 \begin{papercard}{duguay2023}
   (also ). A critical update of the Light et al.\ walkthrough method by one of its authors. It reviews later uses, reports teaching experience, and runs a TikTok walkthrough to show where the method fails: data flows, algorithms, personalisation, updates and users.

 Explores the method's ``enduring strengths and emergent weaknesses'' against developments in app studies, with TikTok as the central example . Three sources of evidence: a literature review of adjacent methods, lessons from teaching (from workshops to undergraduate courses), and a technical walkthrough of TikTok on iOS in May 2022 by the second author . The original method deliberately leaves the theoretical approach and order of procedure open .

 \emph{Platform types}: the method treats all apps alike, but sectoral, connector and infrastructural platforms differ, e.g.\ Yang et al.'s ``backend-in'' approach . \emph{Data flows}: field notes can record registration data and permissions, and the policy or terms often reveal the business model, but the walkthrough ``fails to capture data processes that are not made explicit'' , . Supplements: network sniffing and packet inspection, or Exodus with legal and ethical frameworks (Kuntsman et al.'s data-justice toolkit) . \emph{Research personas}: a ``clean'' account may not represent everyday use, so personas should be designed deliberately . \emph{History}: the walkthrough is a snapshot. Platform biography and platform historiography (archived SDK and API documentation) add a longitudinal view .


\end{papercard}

| YOUR ASSIGNMENT |
Copy every line that includes the string "papercard" from the material above.

| OUTPUT |
 \begin{papercard}{duguay2023}
\end{papercard}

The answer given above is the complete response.